I've been sitting and looking through my bookshelf for something to share this morning. I picked up one book and realized someone else had underlined their favourite bits throughout it. When I lend out books I ask the borrower to please underline what spoke to them. Reading a book and then having no one to discuss it with disappoints me. Those underlined bits feel like a permanent conversation.

I'm listening to the radio as I type. It's almost time for the daily obituary announcements. I feel old when I confess that I listen to those on the radio. Years ago I led a Bible study in a neighbouring community with many elderly women. Women who loved me as I was, in my conceit, and I often worry that one of them will pass away and I won't hear about it.
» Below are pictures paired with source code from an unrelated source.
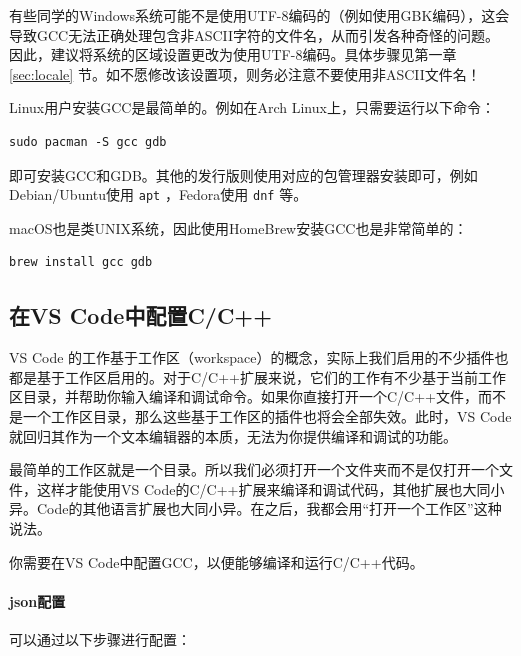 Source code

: \begin{caution}
  有些同学的Windows系统可能不是使用UTF-8编码的（例如使用GBK编码），这会导致GCC无法正确处理包含非ASCII字符的文件名，从而引发各种奇怪的问题。因此，建议将系统的区域设置更改为使用UTF-8编码。具体步骤见第一章 \ref{sec:locale} 节。如不愿修改该设置项，则务必注意不要使用非ASCII文件名！
\end{caution}

\begin{tip}
  Linux用户安装GCC是最简单的。例如在Arch Linux上，只需要运行以下命令：
\begin{verbatim}
sudo pacman -S gcc gdb
\end{verbatim}
  即可安装GCC和GDB。其他的发行版则使用对应的包管理器安装即可，例如Debian/Ubuntu使用 \texttt{apt} ，Fedora使用 \texttt{dnf} 等。

  macOS也是类UNIX系统，因此使用HomeBrew安装GCC也是非常简单的：
\begin{verbatim}
brew install gcc gdb
\end{verbatim}
\end{tip}

\subsection{在VS Code中配置C/C++}\label{sec:configure-cpp}

\begin{tip}
  VS Code 的工作基于工作区（workspace）的概念，实际上我们启用的不少插件也都是基于工作区启用的。对于C/C++扩展来说，它们的工作有不少基于当前工作区目录，并帮助你输入编译和调试命令。如果你直接打开一个C/C++文件，而不是一个工作区目录，那么这些基于工作区的插件也将会全部失效。此时，VS Code就回归其作为一个文本编辑器的本质，无法为你提供编译和调试的功能。

  最简单的工作区就是一个目录。所以我们必须打开一个文件夹而不是仅打开一个文件，这样才能使用VS Code的C/C++扩展来编译和调试代码，其他扩展也大同小异。Code的其他语言扩展也大同小异。在之后，我都会用“打开一个工作区”这种说法。
\end{tip}

你需要在VS Code中配置GCC，以便能够编译和运行C/C++代码。

\paragraph{json配置}
可以通过以下步骤进行配置：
Occasionally there has been a real shock when I hear the familiar name of someone unexpectedly passing away.

I pulled out a tea stained, fading copy of one of my all time favourite books. It's a book that one friend gave to another friend and she eventually gave it to me. There are three different kinds of underlining in it, which makes me smile just to type that. I opened it to this bit which we all took note of:

"Community is caring for people, but of course as soon as we start caring for people, we know that there are some people who will just drive us up the wall. Some we will really like, because they think like us. Then we risk falling into a world of mutual flattery. We are all so much in need of affection that when somebody gives it to us we want to hold onto it. Then we say to the other person, "You're wonderful! Keept at it! Keep flattering me! You know, it's nice." We're like little cats who need to be caressed. We then begin to purr.
But flattery doesn't help anyone to grow. It doesn't bring freedom but rather closes people up in themselves. We are attracted to certain people, and others put us off. We don't get on well with them. They trigger off our anguish. Perhaps they remind us of our fathers and mothers who were too authoritarian or possessive. Some people threaten us, others flatter us. Some meetings are joyful, and others are painful. When we begin talking about caring for people, then we begin to see how difficult it can be.......growth will come as we come closer to people who are different from us and as we learn to welcome and listen even to those who trigger off our pain."(emphasis added)

I have to confess that I am often quite relieved to hear around the tables in AA that I don't have to like everyone. I try to remember that means not everyone has to like me, either. But we are in community together. And it's a whole 'nother thought to embrace what they have to teach me, to welcome it. I tend to want to run the other way fast in a hands-over-my-ears kind of way. Lord have mercy.

5 comments:

Christy said...

I went through my Buddhist phase and used to have a prayer on my fridge that basically said I should (1) wish myself peace (2) wish my loved ones peace (3) wish strangers peace (4) wish my enemies peace.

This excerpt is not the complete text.